## [Saved entries]
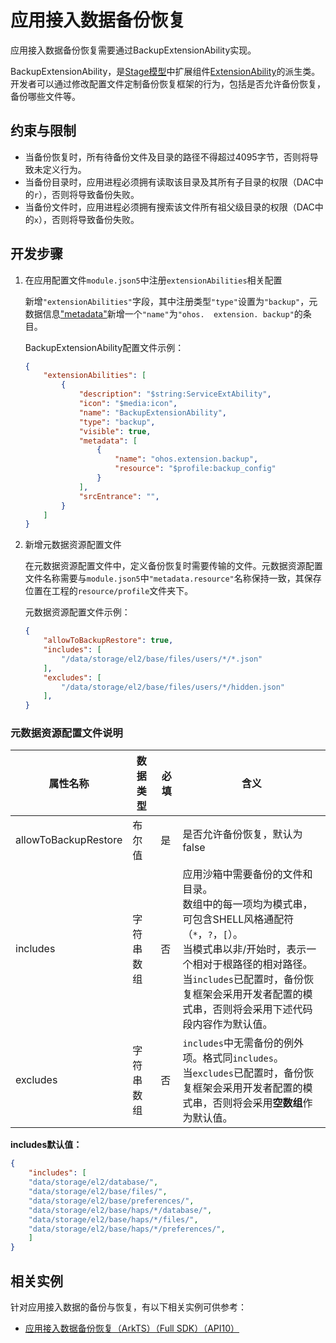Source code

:# 应用接入数据备份恢复

应用接入数据备份恢复需要通过BackupExtensionAbility实现。

BackupExtensionAbility，是[Stage模型](../application-models/stage-model-development-overview.md)中扩展组件[ExtensionAbility](../application-models/extensionability-overview.md)的派生类。开发者可以通过修改配置文件定制备份恢复框架的行为，包括是否允许备份恢复，备份哪些文件等。

## 约束与限制

- 当备份恢复时，所有待备份文件及目录的路径不得超过4095字节，否则将导致未定义行为。
- 当备份目录时，应用进程必须拥有读取该目录及其所有子目录的权限（DAC中的`r`），否则将导致备份失败。
- 当备份文件时，应用进程必须拥有搜索该文件所有祖父级目录的权限（DAC中的`x`），否则将导致备份失败。

## 开发步骤

1. 在应用配置文件`module.json5`中注册`extensionAbilities`相关配置

   新增`"extensionAbilities"`字段，其中注册类型`"type"`设置为`"backup"`，元数据信息["metadata"](../reference/apis/js-apis-bundleManager-metadata.md)新增一个`"name"`为`"ohos.  extension. backup"`的条目。

   BackupExtensionAbility配置文件示例：

   ```json
   {
       "extensionAbilities": [
           {
               "description": "$string:ServiceExtAbility",
               "icon": "$media:icon",
               "name": "BackupExtensionAbility",
               "type": "backup",
               "visible": true,
               "metadata": [
                   {
                       "name": "ohos.extension.backup",
                       "resource": "$profile:backup_config"
                   }
               ],
               "srcEntrance": "",
           }      
       ]
   }
   ```

2. 新增元数据资源配置文件

   在元数据资源配置文件中，定义备份恢复时需要传输的文件。元数据资源配置文件名称需要与`module.json5`中`"metadata.resource"`名称保持一致，其保存位置在工程的`resource/profile`文件夹下。

   元数据资源配置文件示例：

   ```json
   {
       "allowToBackupRestore": true,
       "includes": [
           "/data/storage/el2/base/files/users/*/*.json"
       ],
       "excludes": [
           "/data/storage/el2/base/files/users/*/hidden.json"
       ],
   }
   ```

### 元数据资源配置文件说明

| 属性名称             | 数据类型   | 必填 | 含义     |
| -------------------- | ---------- | ---- | ----------------------- |
| allowToBackupRestore | 布尔值     | 是   | 是否允许备份恢复，默认为false  |
| includes             | 字符串数组 | 否   | 应用沙箱中需要备份的文件和目录。<br>数组中的每一项均为模式串，可包含SHELL风格通配符（`*`，`?`，`[`）。<br>当模式串以非/开始时，表示一个相对于根路径的相对路径。<br>当`includes`已配置时，备份恢复框架会采用开发者配置的模式串，否则将会采用下述代码段内容作为默认值。 |
| excludes             | 字符串数组 | 否   | `includes`中无需备份的例外项。格式同`includes`。<br>当`excludes`已配置时，备份恢复框架会采用开发者配置的模式串，否则将会采用**空数组**作为默认值。  |

**includes默认值：**

```json
{
    "includes": [
    "data/storage/el2/database/",
    "data/storage/el2/base/files/",
    "data/storage/el2/base/preferences/",
    "data/storage/el2/base/haps/*/database/",
    "data/storage/el2/base/haps/*/files/",
    "data/storage/el2/base/haps/*/preferences/",
    ]
}
```

## 相关实例

针对应用接入数据的备份与恢复，有以下相关实例可供参考：

- [应用接入数据备份恢复（ArkTS）（Full SDK）（API10）](https://gitee.com/openharmony/applications_app_samples/tree/OpenHarmony-4.0-Release/code/BasicFeature/FileManagement/FileBackupExtension)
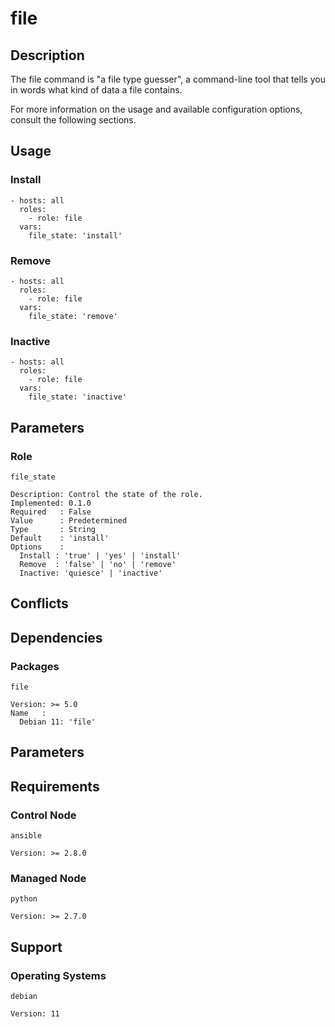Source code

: # file

## Description

The file command is "a file type guesser", a command-line tool that tells you in
words what kind of data a file contains.

For more information on the usage and available configuration options,
consult the following sections.

## Usage

### Install

```
- hosts: all
  roles:
    - role: file
  vars:
    file_state: 'install'
```

### Remove

```
- hosts: all
  roles:
    - role: file
  vars:
    file_state: 'remove'
```

### Inactive

```
- hosts: all
  roles:
    - role: file
  vars:
    file_state: 'inactive'
```

## Parameters

### Role

`file_state`

    Description: Control the state of the role.
    Implemented: 0.1.0
    Required   : False
    Value      : Predetermined
    Type       : String
    Default    : 'install'
    Options    :
      Install : 'true' | 'yes' | 'install'
      Remove  : 'false' | 'no' | 'remove'
      Inactive: 'quiesce' | 'inactive'

## Conflicts

## Dependencies

### Packages

`file`

    Version: >= 5.0
    Name   :
      Debian 11: 'file'

## Parameters

## Requirements

### Control Node

`ansible`

    Version: >= 2.8.0

### Managed Node

`python`

    Version: >= 2.7.0

## Support

### Operating Systems

`debian`

    Version: 11
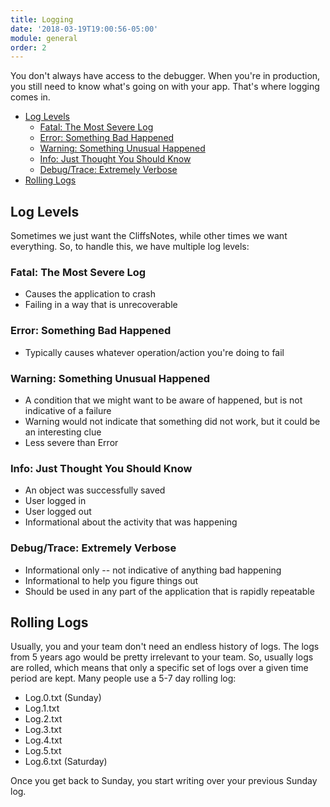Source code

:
 ```yaml
---
title: Logging
date: '2018-03-19T19:00:56-05:00'
module: general
order: 2
---
```


You don't always have access to the debugger. When you're in production, you still need to know what's going on with your app. That's where logging comes in.

* [Log Levels](#log-levels)
  * [Fatal: The Most Severe Log](#fatal-the-most-severe-log)
  * [Error: Something Bad Happened](#error-something-bad-happened)
  * [Warning: Something Unusual Happened](#warning-something-unusual-happened)
  * [Info: Just Thought You Should Know](#info-just-thought-you-should-know)
  * [Debug/Trace: Extremely Verbose](#debugtrace-extremely-verbose)
* [Rolling Logs](#rolling-logs)

## Log Levels

Sometimes we just want the CliffsNotes, while other times we want everything. So, to handle this, we have multiple log levels:

### Fatal: The Most Severe Log

* Causes the application to crash
* Failing in a way that is unrecoverable

### Error: Something Bad Happened

* Typically causes whatever operation/action you're doing to fail

### Warning: Something Unusual Happened

* A condition that we might want to be aware of happened, but is not indicative of a failure
* Warning would not indicate that something did not work, but it could be an interesting clue
* Less severe than Error

### Info: Just Thought You Should Know

* An object was successfully saved
* User logged in
* User logged out
* Informational about the activity that was happening

### Debug/Trace: Extremely Verbose

* Informational only -- not indicative of anything bad happening
* Informational to help you figure things out
* Should be used in any part of the application that is rapidly repeatable

## Rolling Logs

Usually, you and your team don't need an endless history of logs. The logs from 5 years ago would be pretty irrelevant to your team. So, usually logs are rolled, which means that only a specific set of logs over a given time period are kept. Many people use a 5-7 day rolling log:

* Log.0.txt (Sunday)
* Log.1.txt
* Log.2.txt
* Log.3.txt
* Log.4.txt
* Log.5.txt
* Log.6.txt (Saturday)

Once you get back to Sunday, you start writing over your previous Sunday log.
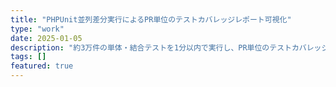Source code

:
 ```yaml
---
title: "PHPUnit並列差分実行によるPR単位のテストカバレッジレポート可視化"
type: "work"
date: 2025-01-05
description: "約3万件の単体・結合テストを1分以内で実行し、PR単位のテストカバレッジレポートを可視化"
tags: []
featured: true
---
```

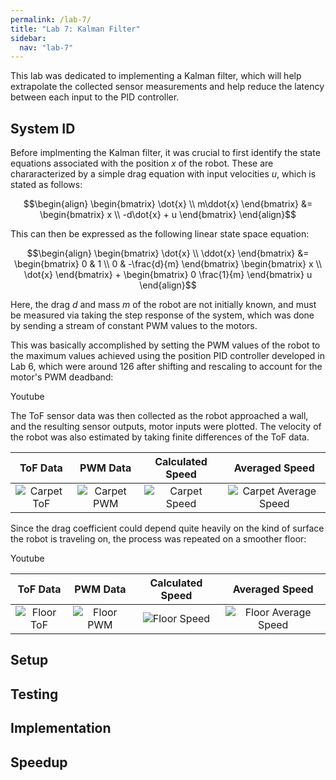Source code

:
 ```yaml
---
permalink: /lab-7/
title: "Lab 7: Kalman Filter"
sidebar:
  nav: "lab-7"
---
```

This lab was dedicated to implementing a Kalman filter, which will help extrapolate the collected sensor measurements and help reduce the latency between each input to the PID controller.

## System ID
Before implmenting the Kalman filter, it was crucial to first identify the state equations associated with the position $x$ of the robot. These are chararacterized by a simple drag equation with input velocities $u$, which is stated as follows:

$$\begin{align}
\begin{bmatrix}
\dot{x} \\
m\ddot{x}
\end{bmatrix}
&=
\begin{bmatrix}
x \\
-d\dot{x} + u
\end{bmatrix}
\end{align}$$

This can then be expressed as the following linear state space equation:

$$\begin{align}
\begin{bmatrix}
\dot{x} \\
\ddot{x}
\end{bmatrix}
&=
\begin{bmatrix}
0 & 1 \\
0 & -\frac{d}{m}
\end{bmatrix} 
\begin{bmatrix}
x \\
\dot{x}
\end{bmatrix}
+
\begin{bmatrix}
0
\frac{1}{m}
\end{bmatrix}
u
\end{align}$$

Here, the drag $d$ and mass $m$ of the robot are not initially known, and must be measured via taking the step response of the system, which was done by sending a stream of constant PWM values to the motors.

This was basically accomplished by setting the PWM values of the robot to the maximum values achieved using the position PID controller developed in Lab 6, which were around 126 after shifting and rescaling to account for the motor's PWM deadband:

Youtube

The ToF sensor data was then collected as the robot approached a wall, and the resulting sensor outputs, motor inputs were plotted. The velocity of the robot was also estimated by taking finite differences of the ToF data. 

 ToF Data                                  | PWM Data                                  | Calculated Speed                              | Averaged Speed                                            |
|:----------------------------------------:|:-----------------------------------------:|:---------------------------------------------:|:---------------------------------------------------------:|
![Carpet ToF](/lab-7-assets/carpet_tof.png)|![Carpet PWM](/lab-7-assets/carpet_pwm.png)|![Carpet Speed](/lab-7-assets/carpet_speed.png)|![Carpet Average Speed](/lab-7-assets/carpet_avg_speed.png)|


Since the drag coefficient could depend quite heavily on the kind of surface the robot is traveling on, the process was repeated on a smoother floor:

Youtube

 ToF Data                                | PWM Data                                | Calculated Speed                            | Averaged Speed                                          |
|:--------------------------------------:|:---------------------------------------:|:-------------------------------------------:|:-------------------------------------------------------:|
![Floor ToF](/lab-7-assets/floor_tof.png)|![Floor PWM](/lab-7-assets/floor_pwm.png)|![Floor Speed](/lab-7-assets/floor_speed.png)|![Floor Average Speed](/lab-7-assets/floor_avg_speed.png)|

## Setup

## Testing

## Implementation

## Speedup

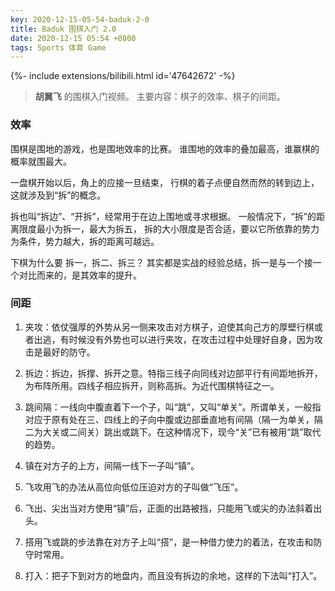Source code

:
 ```yaml
---
key: 2020-12-15-05-54-baduk-2-0
title: Baduk 围棋入门 2.0
date: 2020-12-15 05:54 +0800
tags: Sports 体育 Game
---
```


<div>{%- include extensions/bilibili.html id='47642672' -%}</div>

> **胡翼飞** 的围棋入门视频。
> 主要内容：棋子的效率、棋子的间距。

### 效率

围棋是围地的游戏，也是围地效率的比赛。
谁围地的效率的叠加最高，谁赢棋的概率就围最大。

一盘棋开始以后，角上的应接一旦结束，
行棋的着子点便自然而然的转到边上，这就涉及到“拆”的概念。

拆也叫“拆边”、“开拆”，经常用于在边上围地或寻求根据。
一般情况下，“拆”的距离限度最小为拆一，最大为拆五，
拆的大小限度是否合适，要以它所依靠的势力为条件，势力越大，拆的距离可越远。

下棋为什么要 拆一，拆二、拆三？
其实都是实战的经验总结，拆一是与一个接一个对比而来的，是其效率的提升。

### 间距

1. 夹攻：依仗强厚的外势从另一侧来攻击对方棋子，迫使其向己方的厚壁行棋或者出逃，有时候没有外势也可以进行夹攻，在攻击过程中处理好自身，因为攻击是最好的防守。

2. 拆边：拆边，拆撑、拆开之意。特指三线子向同线对边部平行有间距地拆开，为布阵所用。四线子相应拆开，则称高拆。为近代围棋特征之一。

3. 跳间隔：一线向中腹直着下一个子，叫“跳”，又叫“单关”。所谓单关，一般指对应于原有处在三、四线上的子向中腹或边部垂直地有间隔（隔一为单关，隔二为大关或二间关）跳出或跳下。在这种情况下，现今“关”已有被用“跳”取代的趋势。

4. 镇在对方子的上方，间隔一线下一子叫“镇”。

5. 飞攻用飞的办法从高位向低位压迫对方的子叫做“飞压”。

6. 飞出、尖出当对方使用“镇”后，正面的出路被挡，只能用飞或尖的办法斜着出头。

7. 搭用飞或跳的步法靠在对方子上叫“搭”，是一种借力使力的着法，在攻击和防守时常用。

8. 打入：把子下到对方的地盘内，而且没有拆边的余地，这样的下法叫“打入”。

<!--more-->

## [WHAT IS REQUIRED]
Taking the entries above, write out exactly each line from the one holding "应用接入数据备份恢复需要通过BackupExtensionAbility实现。" to the one holding "2. 新增元数据资源配置文件", both included, and stop there.

## [RESPONSE TO THE EXERCISE]
应用接入数据备份恢复需要通过BackupExtensionAbility实现。

BackupExtensionAbility，是[Stage模型](../application-models/stage-model-development-overview.md)中扩展组件[ExtensionAbility](../application-models/extensionability-overview.md)的派生类。开发者可以通过修改配置文件定制备份恢复框架的行为，包括是否允许备份恢复，备份哪些文件等。

## 约束与限制

- 当备份恢复时，所有待备份文件及目录的路径不得超过4095字节，否则将导致未定义行为。
- 当备份目录时，应用进程必须拥有读取该目录及其所有子目录的权限（DAC中的`r`），否则将导致备份失败。
- 当备份文件时，应用进程必须拥有搜索该文件所有祖父级目录的权限（DAC中的`x`），否则将导致备份失败。

## 开发步骤

1. 在应用配置文件`module.json5`中注册`extensionAbilities`相关配置

   新增`"extensionAbilities"`字段，其中注册类型`"type"`设置为`"backup"`，元数据信息["metadata"](../reference/apis/js-apis-bundleManager-metadata.md)新增一个`"name"`为`"ohos.  extension. backup"`的条目。

   BackupExtensionAbility配置文件示例：

   ```json
   {
       "extensionAbilities": [
           {
               "description": "$string:ServiceExtAbility",
               "icon": "$media:icon",
               "name": "BackupExtensionAbility",
               "type": "backup",
               "visible": true,
               "metadata": [
                   {
                       "name": "ohos.extension.backup",
                       "resource": "$profile:backup_config"
                   }
               ],
               "srcEntrance": "",
           }      
       ]
   }
   ```

2. 新增元数据资源配置文件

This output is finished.